Please explain CL_KERNEL_PREFERRED_WORK_GROUP_SIZE_MULTIPLE

Reaver · October 9, 2013, 11:06am

Hi, everyone.

I’m pretty new to openCL and gpgpu.

I’ve read in different places that CL_KERNEL_PREFERRED_WORK_GROUP_SIZE_MULTIPLE is related to or similar to warps and wave fronts, but isn’t quite the same thing. Could someone explain the difference or point me to an explanation?
Also, is there another way of querying for the “warp size” on a non AMD or Nvidia device?

(I’m sorry if this is a done to death thread, but I wasn’t able to find anything when searching the forum)

Bilog · October 12, 2013, 4:26am

The preferred wg size multiple is what the OpenCL platforms thinks the local workgroup size should be a multiple of to achieve optimal performance. On NVIDIA GPUs, this is always returned as the warp size, and on AMD GPUs this is always returned as the wavefront size, because workitems are always dispatched in warps/wavefronts at the hardware level, so having a local wg size which is not a multiple of the warp/wavefront size will just waste resources.

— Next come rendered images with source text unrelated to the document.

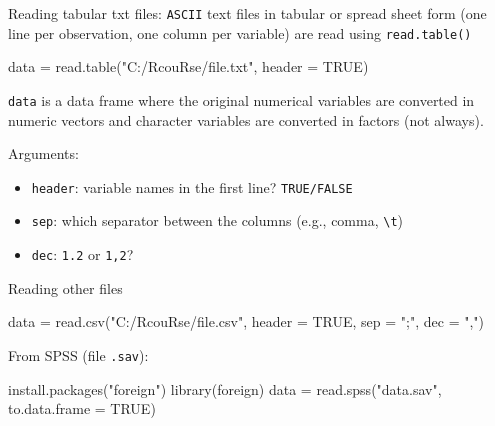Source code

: \documentclass[
  ignorenonframetext,
]{beamer}
\newenvironment{Shaded}{\begin{snugshade}}{\end{snugshade}}
\newcommand{\AttributeTok}[1]{\textcolor[rgb]{0.00,0.34,0.68}{#1}}
\newcommand{\ConstantTok}[1]{\textcolor[rgb]{0.67,0.33,0.00}{#1}}
\newcommand{\FunctionTok}[1]{\textcolor[rgb]{0.39,0.29,0.61}{#1}}
\newcommand{\NormalTok}[1]{\textcolor[rgb]{0.12,0.11,0.11}{#1}}
\newcommand{\OtherTok}[1]{\textcolor[rgb]{0.00,0.43,0.16}{#1}}
\newcommand{\StringTok}[1]{\textcolor[rgb]{0.75,0.01,0.01}{#1}}
\providecommand{\tightlist}{%
  \setlength{\itemsep}{0pt}\setlength{\parskip}{0pt}}
\begin{document}
\begin{frame}[fragile]{Reading tabular txt files:}
\protect\hypertarget{reading-tabular-txt-files}{}
\texttt{ASCII} text files in tabular or spread sheet form (one line per
observation, one column per variable) are read using
\texttt{read.table()}

\begin{Shaded}
\begin{Highlighting}[]
\NormalTok{data }\OtherTok{=} \FunctionTok{read.table}\NormalTok{(}\StringTok{"C:/RcouRse/file.txt"}\NormalTok{, }\AttributeTok{header =} \ConstantTok{TRUE}\NormalTok{)}
\end{Highlighting}
\end{Shaded}

\texttt{data} is a data frame where the original numerical variables are
converted in numeric vectors and character variables are converted in
factors (not always).

Arguments:

\begin{itemize}
\tightlist
\item
  \texttt{header}: variable names in the first line? \texttt{TRUE/FALSE}
\item
  \texttt{sep}: which separator between the columns (e.g., comma,
  \texttt{\textbackslash{}t})
\item
  \texttt{dec}: \texttt{1.2} or \texttt{1,2}?
\end{itemize}
\end{frame}

\begin{frame}[fragile]{Reading other files}
\protect\hypertarget{reading-other-files}{}
\begin{Shaded}
\begin{Highlighting}[]
\NormalTok{data }\OtherTok{=} \FunctionTok{read.csv}\NormalTok{(}\StringTok{"C:/RcouRse/file.csv"}\NormalTok{, }
                \AttributeTok{header =} \ConstantTok{TRUE}\NormalTok{, }\AttributeTok{sep =} \StringTok{";"}\NormalTok{, }
                \AttributeTok{dec =} \StringTok{","}\NormalTok{)}
\end{Highlighting}
\end{Shaded}

From SPSS (file \texttt{.sav}):

\begin{Shaded}
\begin{Highlighting}[]
\FunctionTok{install.packages}\NormalTok{(}\StringTok{"foreign"}\NormalTok{)}
\FunctionTok{library}\NormalTok{(foreign)}
\NormalTok{data }\OtherTok{=} \FunctionTok{read.spss}\NormalTok{(}\StringTok{"data.sav"}\NormalTok{, }\AttributeTok{to.data.frame =} \ConstantTok{TRUE}\NormalTok{)}
\end{Highlighting}
\end{Shaded}
\end{frame}
\end{document}
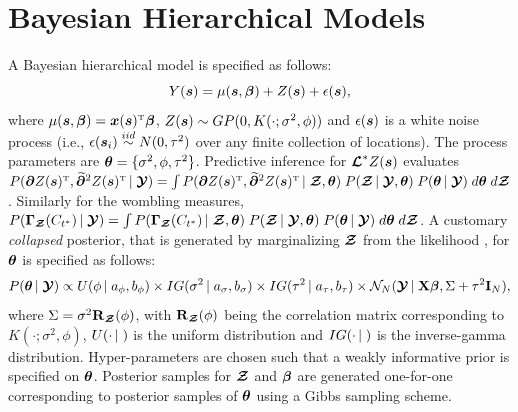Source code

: \section{Bayesian Hierarchical Models}\label{sec:review_bhm}
    A Bayesian hierarchical model is specified as follows:
    \begin{equation}\label{eq:bhm}
        Y(\bs) = \mu(\bs, \bbeta)+Z(\bs)+\epsilon(\bs),
    \end{equation}
    where $\mu(\bs,\bbeta)=\bx(\bs)^{\T}\bbeta$, $Z(\bs)\sim GP(0,K(\cdot;\sigma^2,\phi))$ and $\epsilon(\bs)$ is a white noise process (i.e., $\epsilon(\bs_i) \overset{iid}{\sim} N(0, \tau^2)$ over any finite collection of locations). The process parameters are $\btheta =\{\sigma^2, \phi, \tau^2\}$. Predictive inference for $\L^*Z(\bs)$ evaluates $P(\bpartial Z(\bs)^{\T}, \widetilde{\bpartial}^2Z(\bs)^{\T}\given \Y)=\int P(\bpartial Z(\bs)^{\T}, \widetilde{\bpartial}^2Z(\bs)^{\T}\given \Z,\btheta)\; P(\Z\given \Y,\btheta)\; P(\btheta\given \Y)\;d\btheta\;d\Z$. Similarly for the wombling measures, $P(\bGamma_\Z(C_{t^*})\given \Y)=\int P(\bGamma_\Z(C_{t^*})\given \Z,\btheta)\;P(\Z\given \Y,\btheta)\;P(\btheta\given \Y)\;d\btheta\;d\Z$. A customary \emph{collapsed} posterior, { that is generated by marginalizing $\Z$ from the likelihood} \citep[see, e.g.][]{finley2019efficient}, for $\btheta$ is specified as follows:
    \begin{equation}\label{eq:full_posterior}
        P(\btheta\given\Y)\propto U(\phi\given a_\phi,b_\phi)\times IG(\sigma^2\given a_\sigma,b_\sigma)\times IG(\tau^2\given a_\tau,b_\tau)\times \N_N(\Y\given \bX\bbeta, \Sigma +\tau^2\bI_N),
    \end{equation}
    where $\Sigma = \sigma^2\bR_\Z(\phi)$, with $\bR_\Z(\phi)$ being the correlation matrix corresponding to $K(\cdot;\sigma^2,\phi)$, $U(\cdot\given)$ is the uniform distribution and $IG(\cdot\given)$ is the inverse-gamma distribution. Hyper-parameters are chosen such that a weakly informative prior is specified on $\btheta$. Posterior samples for $\Z$ and $\bbeta$ are generated one-for-one corresponding to posterior samples of $\btheta$ using a Gibbs sampling scheme.

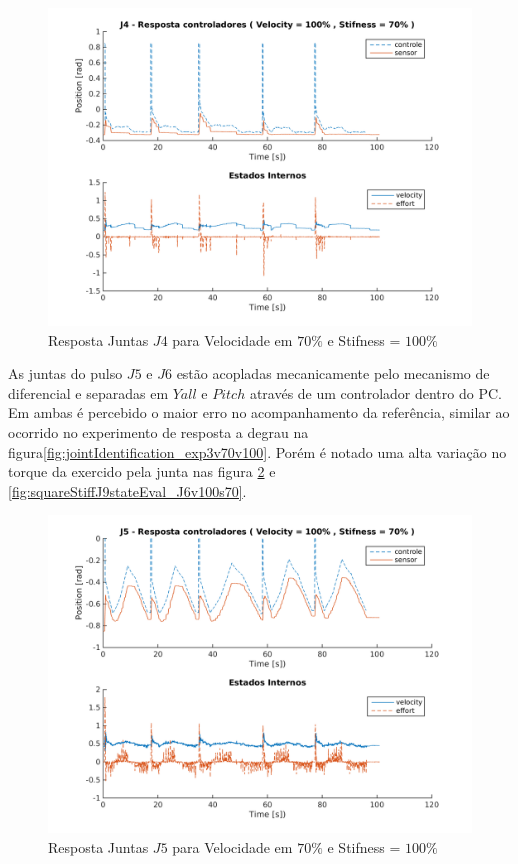 \vspace{1cm}

\begin{figure}[H]
    \centering
    \includegraphics[width=0.6\linewidth,trim={2cm 1cm 2cm 2cm}]{tex/figs/squareStiffJ9stateEval_J4v100s70.png}
    \caption{Resposta Juntas $J4$ para Velocidade em $70\%$ e Stifness = $100\%$ }
    \label{fig:squareStiffJ9stateEval_J4v100s70}
\end{figure}

As juntas do pulso $J5$ e $J6$ estão acopladas mecanicamente pelo mecanismo de diferencial e separadas em $Yall$ e $Pitch$ através de um controlador dentro do PC. Em ambas é percebido o maior erro no acompanhamento da referência, similar ao ocorrido no experimento de resposta a degrau na figura\ref{fig:jointIdentification_exp3v70v100}. Porém é notado uma alta variação no torque da exercido pela junta nas figura \ref{fig:squareStiffJ9stateEval_J5v100s70} e \ref{fig:squareStiffJ9stateEval_J6v100s70}.

\vspace{1cm}

\begin{figure}[H]
    \centering
    \includegraphics[width=0.6\linewidth,trim={2cm 1cm 2cm 2cm}]{tex/figs/squareStiffJ9stateEval_J5v100s70.png}
    \caption{Resposta Juntas $J5$ para Velocidade em $70\%$ e Stifness = $100\%$ }
    \label{fig:squareStiffJ9stateEval_J5v100s70}
\end{figure}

However, on other hardware (e.g. on CPUs) and/or with different compilers (e.g. vectorizing compilers) the actual preferred workgroup size multiple can be kernel dependent. For example, a kernel vectorized by hand that makes excellent use of the SSE/AVX instructions on x86 CPUs might get a preferred workgroup size multiple of 1 (since it fills the vector width of the CPU appropriately), while a kernel which is strictly scalar might get a preferred workgroup size multiple of, e.g. 4 or 8, so that the kernel dispatcher may coalesce multiple workitems in each workgroup to fill all the vector lanes of the CPU.

Regarding your other question: there are extensions to the device information fields both by AMD (CL_DEVICE_WAVEFRONT_WIDTH_AMD) and NVIDIA (CL_DEVICE_WARP_SIZE_NV) which you can use to query the wavefront/warp size, but their use is discouraged in favor of the kernel property.

Reaver · October 28, 2013, 10:00am

Thank you for the insightful answer! I really appreciate the example of when this might return different values dependent on kernel implementation.